For some reason, this sent Gypsy into a rage. He stormed over to the bus tray station and overturned it, shattering dishes and launching silverware. "Sure. Let’s just turn around. Let’s take you back to Shaman. Maybe we should garnish you with parsley first. I think there’s some in the goddamned kitchen."

"Careful, Gyp, or you’ll jar us off course," Nora said, like a nanny admonishing a fractious toddler. "Have we reached the Magellanic Stream?"

"Not quite." Gypsy stood stock still and glared at me. His fury had distilled itself into a poisonous timbre.
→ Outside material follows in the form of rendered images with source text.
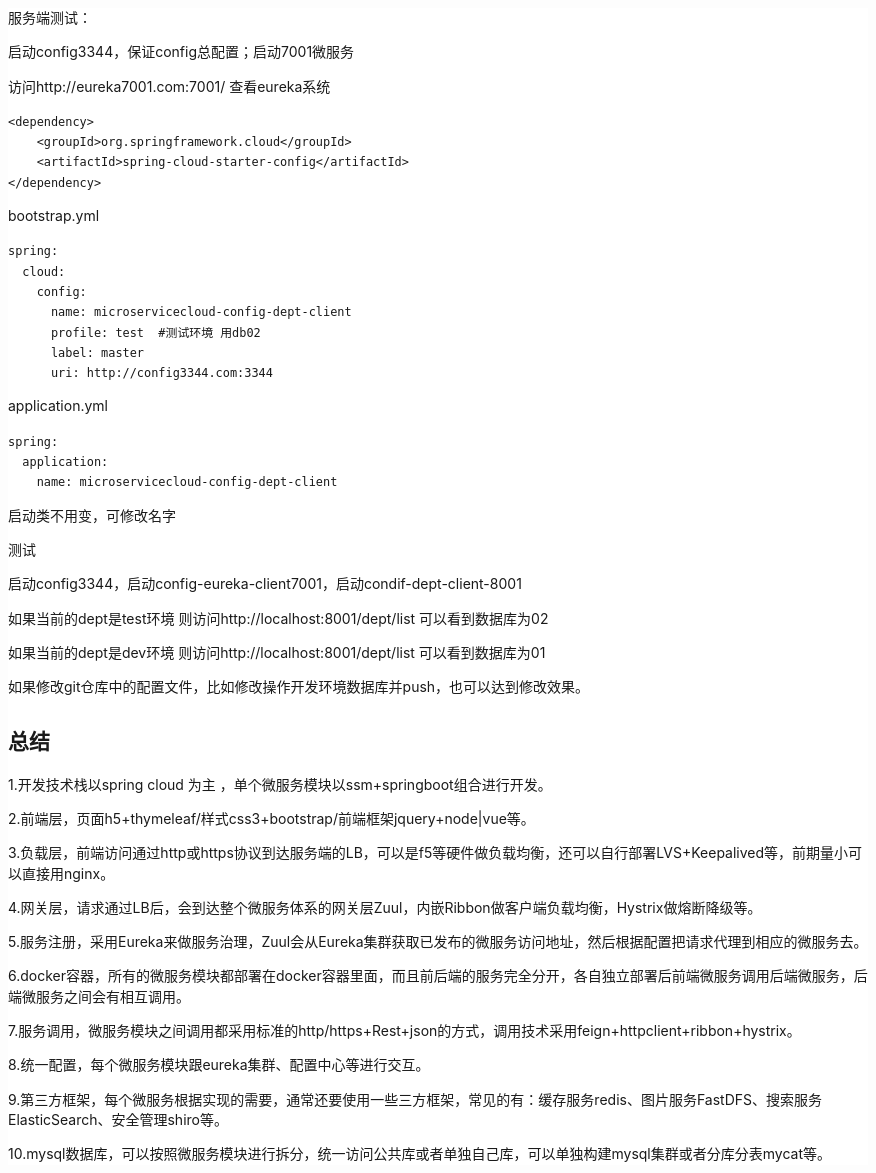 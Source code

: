 服务端测试：

启动config3344，保证config总配置；启动7001微服务

访问http://eureka7001.com:7001/  查看eureka系统

```
<dependency>
    <groupId>org.springframework.cloud</groupId>
    <artifactId>spring-cloud-starter-config</artifactId>
</dependency>
```

bootstrap.yml

```
spring:
  cloud:
    config:
      name: microservicecloud-config-dept-client
      profile: test  #测试环境 用db02
      label: master
      uri: http://config3344.com:3344
```

application.yml

```
spring:
  application:
    name: microservicecloud-config-dept-client
```

启动类不用变，可修改名字

测试

启动config3344，启动config-eureka-client7001，启动condif-dept-client-8001

如果当前的dept是test环境 则访问http://localhost:8001/dept/list 可以看到数据库为02

如果当前的dept是dev环境 则访问http://localhost:8001/dept/list 可以看到数据库为01

如果修改git仓库中的配置文件，比如修改操作开发环境数据库并push，也可以达到修改效果。

## 总结

1.开发技术栈以spring cloud 为主 ，单个微服务模块以ssm+springboot组合进行开发。

2.前端层，页面h5+thymeleaf/样式css3+bootstrap/前端框架jquery+node|vue等。

3.负载层，前端访问通过http或https协议到达服务端的LB，可以是f5等硬件做负载均衡，还可以自行部署LVS+Keepalived等，前期量小可以直接用nginx。

4.网关层，请求通过LB后，会到达整个微服务体系的网关层Zuul，内嵌Ribbon做客户端负载均衡，Hystrix做熔断降级等。

5.服务注册，采用Eureka来做服务治理，Zuul会从Eureka集群获取已发布的微服务访问地址，然后根据配置把请求代理到相应的微服务去。

6.docker容器，所有的微服务模块都部署在docker容器里面，而且前后端的服务完全分开，各自独立部署后前端微服务调用后端微服务，后端微服务之间会有相互调用。

7.服务调用，微服务模块之间调用都采用标准的http/https+Rest+json的方式，调用技术采用feign+httpclient+ribbon+hystrix。

8.统一配置，每个微服务模块跟eureka集群、配置中心等进行交互。

9.第三方框架，每个微服务根据实现的需要，通常还要使用一些三方框架，常见的有：缓存服务redis、图片服务FastDFS、搜索服务ElasticSearch、安全管理shiro等。

10.mysql数据库，可以按照微服务模块进行拆分，统一访问公共库或者单独自己库，可以单独构建mysql集群或者分库分表mycat等。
"Let’s do an epoche. We want to make sure Shaman can’t catch up. Go into the kitchen and use the automatic dishwasher."

"But Nora…"

"An epoche, Gypsy. I’ll see if I can get the rabbit’s foot."

"Ah!" Gypsy turned on his heel, on his fake heel, and shouldered through a padded, swinging door into the kitchen.

"You’re safe with us, Mel," Nora said. "You know what Shaman would do to you on Earth. Izzy told you, didn’t he?"

"Izzy’ll be back in a year," I said. "That’s what he told me. On his next vacation. He hasn’t got much seniority."

I felt better with Gypsy gone. I looked around. Except for Gypsy’s mess and the fact that a few tables remained to be bused, everything looked fine. There was a map of U.S. Route 40 on the wall nearby, with colored lights at the rest stops and interchanges; ours glowed red. The condiments station had plenty of ketchups and mustards, though the relish was getting low; maybe a few more of those tiny paper cups would help, in case of a rush. There were kitschy oil paintings of long-horned steer and cacti over the empty tables. The one over ours had a campfire in the foreground with a circle of chiaroscuro bronco busters; one of the cowpokes had a guitar in his lap. Near the stack of salts and peppers at my elbow, there was a display explaining how you could get prints of the Western Landscape Series for your very own. Everything was fine. Everything was okay.